Arjen Robben harika bir vuruşla topu ağlara yolluyor. Kaleci için çok sert olmayan plase bir vuruş. Görüş açısı net. Belki mesafeden dolayı kaleci açısından bir zafiyet söz konusu olabilir ama Robben’e de hakkını teslim etmek gerek.27.dakikada gelen bu golden sonra iştahı açılan Bavyera ekibi 30’da Müller, 35’de Bernat’la net pozisyonlar yakalasa da bu oyuncular Robben kadar klas vuramıyorlar. İlk yarı %72-28 Bayern’in topa sahip olmasıyla sona erdi.İkinci Yarı
İkinci 45 dakika’da oyunu dengede tutan, en azından tutmaya çalışan kontra-ataklara daha çok çıkan bir Hertha vardı. Schieber ve Ben Hatira’nın ağır kaldığı fark edilmeye başlanınca, Hollanda’lı Luhukay takımın golcüsü Salomon Kalou’yu Schieber’le, Ronny’i de Ben Hatira ile değiştirdi.

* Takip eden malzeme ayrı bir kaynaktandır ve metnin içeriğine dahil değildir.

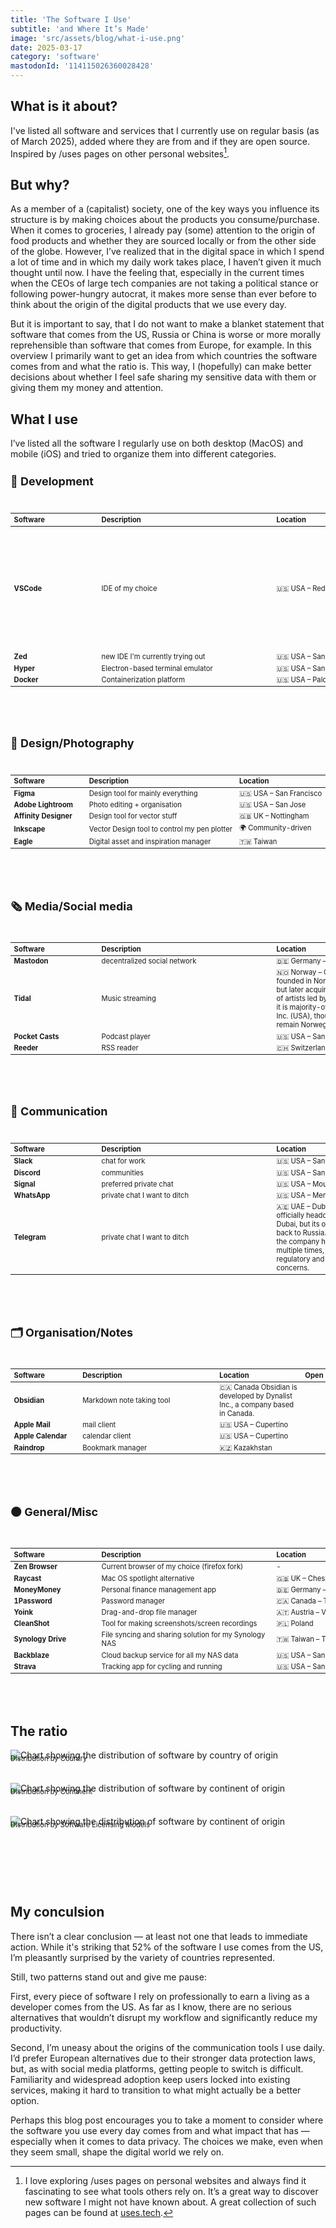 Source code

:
 ```yaml
---
title: 'The Software I Use'
subtitle: 'and Where It’s Made'
image: 'src/assets/blog/what-i-use.png'
date: 2025-03-17
category: 'software'
mastodonId: '114115026360028428'
---
```


## What is it about?

I've listed all software and services that I currently use on regular basis (as of March 2025),
added where they are from and if they are open source. Inspired by /uses pages on other personal
websites[^1].

## But why?

As a member of a (capitalist) society, one of the key ways you influence its structure is by making
choices about the products you consume/purchase. When it comes to groceries, I already pay (some)
attention to the origin of food products and whether they are sourced locally or from the other side
of the globe. However, I’ve realized that in the digital space in which I spend a lot of time and in
which my daily work takes place, I haven’t given it much thought until now. I have the feeling that,
especially in the current times when the CEOs of large tech companies are not taking a political
stance or following power-hungry autocrat, it makes more sense than ever before to think about the
origin of the digital products that we use every day.

But it is important to say, that I do not want to make a blanket statement that software that comes
from the US, Russia or China is worse or more morally reprehensible than software that comes from
Europe, for example. In this overview I primarily want to get an idea from which countries the
software comes from and what the ratio is. This way, I (hopefully) can make better decisions about
whether I feel safe sharing my sensitive data with them or giving them my money and attention.

## What I use

I’ve listed all the software I regularly use on both desktop (MacOS) and mobile (iOS) and tried to
organize them into different categories.

### 🤖 Development

<div class="table-container">
<table class="mt-10 mb-20">
  <thead>
    <tr>
      <th style="text-align: left; width: 20%">Software</th>
      <th style="text-align: left; width: 40%">Description</th>
      <th style="text-align: left; width: 25%">Location</th>
      <th style="text-align: right; width: 15%">Open Source</th>
    </tr>
  </thead>
  <tbody>
    <tr>
      <td style="text-align: left"><strong>VSCode</strong></td>
      <td style="text-align: left">IDE of my choice</td>
      <td style="text-align: left">🇺🇸 USA – Redmond</td>
      <td style="text-align: right">✅
        <label class="margin-toggle sidenote-number" for="sn-0">
        </label>
        <span class="sidenote lg:h-0" style="text-align: left">The core of VS Code is open source and is licensed under the MIT license. However, the official version released by Microsoft contains proprietary elements, such as extensions and branding.</span>
      </td>
    </tr>
    <tr>
      <td style="text-align: left"><strong>Zed</strong></td>
      <td style="text-align: left">new IDE I'm currently trying out</td>
      <td style="text-align: left">🇺🇸 USA – San Francisco</td>
      <td style="text-align: right; padding-right: 10px">✅</td>
    </tr>
    <tr>
      <td style="text-align: left"><strong>Hyper</strong></td>
      <td style="text-align: left">Electron-based terminal emulator</td>
      <td style="text-align: left">🇺🇸 USA – San Francisco</td>
      <td class="pr-2.5" style="text-align: right; padding-right: 10px">✅</td>
    </tr>
    <tr>
      <td style="text-align: left"><strong>Docker</strong></td>
      <td style="text-align: left">Containerization platform</td>
      <td style="text-align: left">🇺🇸 USA – Palo Alto</td>
      <td class="pr-2.5" style="text-align: right; padding-right: 10px">✅</td>
    </tr>
  </tbody>
</table>
</div>

### 📐 Design/Photography

<div class="table-container">
<table class="mt-10 mb-20">
  <thead>
    <tr>
      <th style="text-align: left; width: 20%">Software</th>
      <th style="text-align: left; width: 40%">Description</th>
      <th style="text-align: left; width: 25%">Location</th>
      <th style="text-align: right; width: 15%">Open Source</th>
    </tr>
  </thead>
  <tbody>
    <tr>
      <td style="text-align: left"><strong>Figma</strong></td>
      <td style="text-align: left">Design tool for mainly everything</td>
      <td style="text-align: left">🇺🇸 USA – San Francisco</td>
      <td class="pr-2.5" style="text-align: right; padding-right: 10px">❌</td>
    </tr>
    <tr>
      <td style="text-align: left"><strong>Adobe Lightroom</strong></td>
      <td style="text-align: left">Photo editing + organisation</td>
      <td style="text-align: left">🇺🇸 USA – San Jose</td>
      <td class="pr-2.5" style="text-align: right; padding-right: 10px">❌</td>
    </tr>
    <tr>
      <td style="text-align: left"><strong>Affinity Designer</strong></td>
      <td style="text-align: left">Design tool for vector stuff</td>
      <td style="text-align: left">🇬🇧 UK – Nottingham</td>
      <td class="pr-2.5" style="text-align: right; padding-right: 10px">❌</td>
    </tr>
    <tr>
      <td style="text-align: left"><strong>Inkscape</strong></td>
      <td style="text-align: left">Vector Design tool to control my pen plotter</td>
      <td style="text-align: left">🌍 Community-driven</td>
      <td class="pr-2.5" style="text-align: right; padding-right: 10px">✅</td>
    </tr>
    <tr>
      <td style="text-align: left"><strong>Eagle</strong></td>
      <td style="text-align: left">Digital asset and inspiration manager</td>
      <td style="text-align: left">🇹🇼 Taiwan</td>
      <td class="pr-2.5" style="text-align: right; padding-right: 10px">❌</td>
    </tr>
  </tbody>
</table>
</div>

### 🗞️ Media/Social media

<div class="table-container">
<table class="mt-10 mb-20">
  <thead>
    <tr>
      <th style="text-align: left; width: 20%">Software</th>
      <th style="text-align: left; width: 40%">Description</th>
      <th style="text-align: left; width: 25%">Location</th>
      <th style="text-align: right; width: 15%">Open Source</th>
    </tr>
  </thead>
  <tbody>
    <tr>
      <td style="text-align: left"><strong>Mastodon</strong></td>
      <td style="text-align: left">decentralized social network</td>
      <td style="text-align: left">🇩🇪 Germany – Jena</td>
      <td class="pr-2.5" style="text-align: right; padding-right: 10px">✅</td>
    </tr>
    <tr>
      <td style="text-align: left"><strong>Tidal</strong></td>
      <td style="text-align: left">Music streaming</td>
      <td style="text-align: left">🇳🇴 Norway – Oslo
            <label class="margin-toggle sidenote-number" for="sn-0"></label>
            <span class="sidenote lg:h-0" style="text-align: left; margin-right: -426px">TIDAL was founded in Norway by Aspiro but later acquired by a group of artists led by Jay-Z. Today, it is majority-owned by Block, Inc. (USA), though its origins remain Norwegian.</span>
        </td>
      <td class="pr-2.5" style="text-align: right; padding-right: 10px">❌</td>
    </tr>
    <tr>
      <td style="text-align: left"><strong>Pocket Casts</strong></td>
      <td style="text-align: left">Podcast player</td>
      <td style="text-align: left">🇺🇸 USA – San Francisco</td>
      <td class="pr-2.5" style="text-align: right; padding-right: 10px">❌</td>
    </tr>
    <tr>
      <td style="text-align: left"><strong>Reeder</strong></td>
      <td style="text-align: left">RSS reader</td>
      <td style="text-align: left">🇨🇭 Switzerland</td>
      <td class="pr-2.5" style="text-align: right; padding-right: 10px">❌</td>
    </tr>

  </tbody>
</table>
</div>

### 💬 Communication

<div class="table-container">
<table class="mt-10 mb-20">
  <thead>
    <tr>
      <th style="text-align: left; width: 20%">Software</th>
      <th style="text-align: left; width: 40%">Description</th>
      <th style="text-align: left; width: 25%">Location</th>
      <th style="text-align: right; width: 15%">Open Source</th>
    </tr>
  </thead>
  <tbody>
    <tr>
      <td style="text-align: left"><strong>Slack</strong></td>
      <td style="text-align: left">chat for work</td>
      <td style="text-align: left">🇺🇸 USA – San Francisco</td>
      <td class="pr-2.5" style="text-align: right; padding-right: 10px">❌</td>
    </tr>
    <tr>
      <td style="text-align: left"><strong>Discord</strong></td>
      <td style="text-align: left">communities</td>
      <td style="text-align: left">🇺🇸 USA – San Francisco</td>
      <td class="pr-2.5" style="text-align: right; padding-right: 10px">❌</td>
    </tr>
    <tr>
      <td style="text-align: left"><strong>Signal</strong></td>
      <td style="text-align: left">preferred private chat</td>
      <td style="text-align: left">🇺🇸 USA – Mountain View</td>
      <td class="pr-2.5" style="text-align: right; padding-right: 10px">✅</td>
    </tr>
    <tr>
      <td style="text-align: left"><strong>WhatsApp</strong></td>
      <td style="text-align: left">private chat I want to ditch</td>
      <td style="text-align: left">🇺🇸 USA – Menlo Park</td>
      <td class="pr-2.5" style="text-align: right; padding-right: 10px">❌</td>
    </tr>
    <tr>
      <td style="text-align: left"><strong>Telegram</strong></td>
      <td style="text-align: left">private chat I want to ditch</td>
      <td style="text-align: left">🇦🇪 UAE – Dubai
        <label class="margin-toggle sidenote-number" for="sn-0"></label>
        <span class="sidenote lg:h-0" style="text-align: left; margin-right: -426px">Telegram is officially headquartered in Dubai, but its origins trace back to Russia. Over the years, the company has relocated multiple times, primarily due to regulatory and privacy concerns.</span>
      </td>
      <td class="pr-2.5" style="text-align: right; padding-right: 10px">❌</td>
    </tr>
  </tbody>
</table>
</div>

### 🗂️ Organisation/Notes

<div class="table-container">
<table class="mt-10 mb-20">
  <thead>
    <tr>
      <th style="text-align: left; width: 20%">Software</th>
      <th style="text-align: left; width: 40%">Description</th>
      <th style="text-align: left; width: 25%">Location</th>
      <th style="text-align: right; width: 15%">Open Source</th>
    </tr>
  </thead>
  <tbody>
    <tr>
      <td style="text-align: left"><strong>Obsidian</strong></td>
      <td style="text-align: left">Markdown note taking tool</td>
      <td style="text-align: left">🇨🇦 Canada
        <label class="margin-toggle sidenote-number" for="sn-0"></label>
        <span class="sidenote lg:h-0" style="text-align: left; margin-right: -426px">Obsidian is developed by Dynalist Inc., a company based in Canada.</span></td>
      <td class="pr-2.5" style="text-align: right; padding-right: 10px">❌</td>
    </tr>
    <tr>
      <td style="text-align: left"><strong>Apple Mail</strong></td>
      <td style="text-align: left">mail client</td>
      <td style="text-align: left">🇺🇸 USA – Cupertino</td>
      <td class="pr-2.5" style="text-align: right; padding-right: 10px">❌</td>
    </tr>
    <tr>
      <td style="text-align: left"><strong>Apple Calendar</strong></td>
      <td style="text-align: left">calendar client</td>
      <td style="text-align: left">🇺🇸 USA – Cupertino</td>
      <td class="pr-2.5" style="text-align: right; padding-right: 10px">❌</td>
    </tr>
    <tr>
      <td style="text-align: left"><strong>Raindrop</strong></td>
      <td style="text-align: left">Bookmark manager</td>
      <td style="text-align: left">🇰🇿 Kazakhstan</td>
      <td class="pr-2.5" style="text-align: right; padding-right: 10px">❌</td>
    </tr>
  </tbody>
</table>
</div>

### ⚫ General/Misc

<div class="table-container">
<table class="mt-10 mb-20">
  <thead>
    <tr>
      <th style="text-align: left; width: 20%">Software</th>
      <th style="text-align: left; width: 40%">Description</th>
      <th style="text-align: left; width: 25%">Location</th>
      <th style="text-align: right; width: 15%">Open Source</th>
    </tr>
  </thead>
  <tbody>
    <tr>
      <td style="text-align: left"><strong>Zen Browser</strong></td>
      <td style="text-align: left">Current browser of my choice (firefox fork)</td>
      <td style="text-align: left">-</td>
      <td class="pr-2.5" style="text-align: right; padding-right: 10px">✅</td>
    </tr>
    <tr>
      <td style="text-align: left"><strong>Raycast</strong></td>
      <td style="text-align: left">Mac OS spotlight alternative</td>
      <td style="text-align: left">🇬🇧 UK – Cheshire</td>
      <td class="pr-2.5" style="text-align: right; padding-right: 10px">❌</td>
    </tr>
    <tr>
      <td style="text-align: left"><strong>MoneyMoney</strong></td>
      <td style="text-align: left">Personal finance management app</td>
      <td style="text-align: left">🇩🇪 Germany – Düsseldorf</td>
      <td class="pr-2.5" style="text-align: right; padding-right: 10px">❌</td>
    </tr>
    <tr>
      <td style="text-align: left"><strong>1Password</strong></td>
      <td style="text-align: left">Password manager</td>
      <td style="text-align: left">🇨🇦 Canada – Toronto</td>
      <td class="pr-2.5" style="text-align: right; padding-right: 10px">❌</td>
    </tr>
    <tr>
      <td style="text-align: left"><strong>Yoink</strong></td>
      <td style="text-align: left">Drag-and-drop file manager</td>
      <td style="text-align: left">🇦🇹 Austria – Vienna</td>
      <td class="pr-2.5" style="text-align: right; padding-right: 10px">❌</td>
    </tr>
    <tr>
      <td style="text-align: left"><strong>CleanShot</strong></td>
      <td style="text-align: left">Tool for making screenshots/screen recordings</td>
      <td style="text-align: left">🇵🇱 Poland</td>
      <td class="pr-2.5" style="text-align: right; padding-right: 10px">❌</td>
    </tr>
    <tr>
      <td style="text-align: left"><strong>Synology Drive</strong></td>
      <td style="text-align: left">File syncing and sharing solution for my Synology NAS</td>
      <td style="text-align: left">🇹🇼 Taiwan – Taipei</td>
      <td class="pr-2.5" style="text-align: right; padding-right: 10px">❌</td>
    </tr>
    <tr>
      <td style="text-align: left"><strong>Backblaze</strong></td>
      <td style="text-align: left">Cloud backup service for all my NAS data</td>
      <td style="text-align: left">🇺🇸 USA – San Mateo</td>
      <td class="pr-2.5" style="text-align: right; padding-right: 10px">-</td>
    </tr>
    <tr>
      <td style="text-align: left"><strong>Strava</strong></td>
      <td style="text-align: left">Tracking app for cycling and running</td>
      <td style="text-align: left">🇺🇸 USA – San Francisco</td>
      <td class="pr-2.5" style="text-align: right; padding-right: 10px">-</td>
    </tr>
  </tbody>
</table>
</div>

## The ratio

![Chart showing the distribution of software by country of origin](../../assets/blog/ratio-software-location-country.png)

<figcaption>Distribution by Country</figcaption>

![Chart showing the distribution of software by continent of origin](../../assets/blog/ratio-software-location-continent.png)

<figcaption>Distribution by Continent</figcaption>

![Chart showing the distribution of software by continent of origin](../../assets/blog/ratio-software-open-source.png)

<figcaption style="margin-bottom: 120px !important">Distribution by Software Licensing Models</figcaption>

## My conculsion

There isn’t a clear conclusion — at least not one that leads to immediate action. While it's
striking that 52% of the software I use comes from the US, I’m pleasantly surprised by the variety
of countries represented.

Still, two patterns stand out and give me pause:

First, every piece of software I rely on professionally to earn a living as a developer comes from
the US. As far as I know, there are no serious alternatives that wouldn’t disrupt my workflow and
significantly reduce my productivity.

Second, I’m uneasy about the origins of the communication tools I use daily. I’d prefer European
alternatives due to their stronger data protection laws, but, as with social media platforms,
getting people to switch is difficult. Familiarity and widespread adoption keep users locked into
existing services, making it hard to transition to what might actually be a better option.

Perhaps this blog post encourages you to take a moment to consider where the software you use every
day comes from and what impact that has — especially when it comes to data privacy. The choices we
make, even when they seem small, shape the digital world we rely on.

[^1]:
    I love exploring /uses pages on personal websites and always find it fascinating to see what
    tools others rely on. It’s a great way to discover new software I might not have known about. A
    great collection of such pages can be found at [uses.tech](https://uses.tech/).

<style>
    h3 {
        font-size: 1.125rem !important;
    }
    figcaption {
        margin-top: -24px !important;
        margin-bottom: 32px !important;
        font-size: 0.8em !important;
    }

    /* Table styles that apply at all breakpoints */
    .table-container {
        width: 100%;
        margin-top: 2.5rem;
        margin-bottom: 5rem;
    }

    .table-container table {
        width: 100%;
        margin-top: 0;
        margin-bottom: 0;
        font-size: 0.75em;
    }

    /* Table responsiveness only for smaller screens */
    @media (max-width: 1023px) {
        .table-container {
            overflow-x: auto;
            -webkit-overflow-scrolling: touch;
        }

        .table-container table {
            min-width: 700px; /* Ensures table doesn't shrink too much on mobile */
            font-size: 0.8em;
        }
    }
</style>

Bu değişiklikten sonra Hertha Berlin hiç korneri yokken iki korner, hiç şutu yokken 4 etkili şut, ceza sahasına da isabetli 2 orta gönderdi. Rakibin tehlikeli geldiğini fark eden Pep orta alanı güçlendirme amacıyla 66.dakikada Götze’nin yerine Rode’yi oyuna sürdü. Bu değişiklikle Bayern Münih bir müddet oyunu domine etse de, Hertha Berlin tekrardan etkili olmaya başlayınca 80’de Müller-Schweinsteiger değişikliğiyle Bayern maç sonuna kadar 4-5-1 sistemini oynadı. Neticede kazandılar ve haftayı maç fazlasıyla en yakın rakibi Wolfsburg’un önünde 10 puan farkla kapattılar. Yarın Volkswagen Arena’da Borussia Mönchengladbach takımını ağırlayacak olan Wolfsburg ekibi farkı tekrar 7 puana düşürme mücadelesi verecek.
Maç Sonu
Puanını 33’e yükselten Guardiola’nın öğrencileri namağlup liderliğini sürdürürken Başkent ekibi ise 14 puanla 13.sıradaki yerini korudu. Bu haftanın en ilginç olayı ise maç başı 4.5 gol ortalaması (6 maçta 27 gol) yakalanan bir ‘matchday’de ligin en çok gol atan takımı Bayern’in (32 gol), 1 gol atmasıydı. İşin gerçeği Guardiola belki de günü kurtarmak adına oyuncu hamlelerini ofansif değil de daha defansif yaptı. Bundesliga’nın 14.haftasında lider evinde Milli yıldızlarımız Hakan Çalhanoğlu ve Ömer Toprak’ın takımı Bayer Leverkusen’i ağırlarken, Luhukay’ın öğrencileri ise Borussia Park’ta Mönchengladbach’a konuk olacaklar.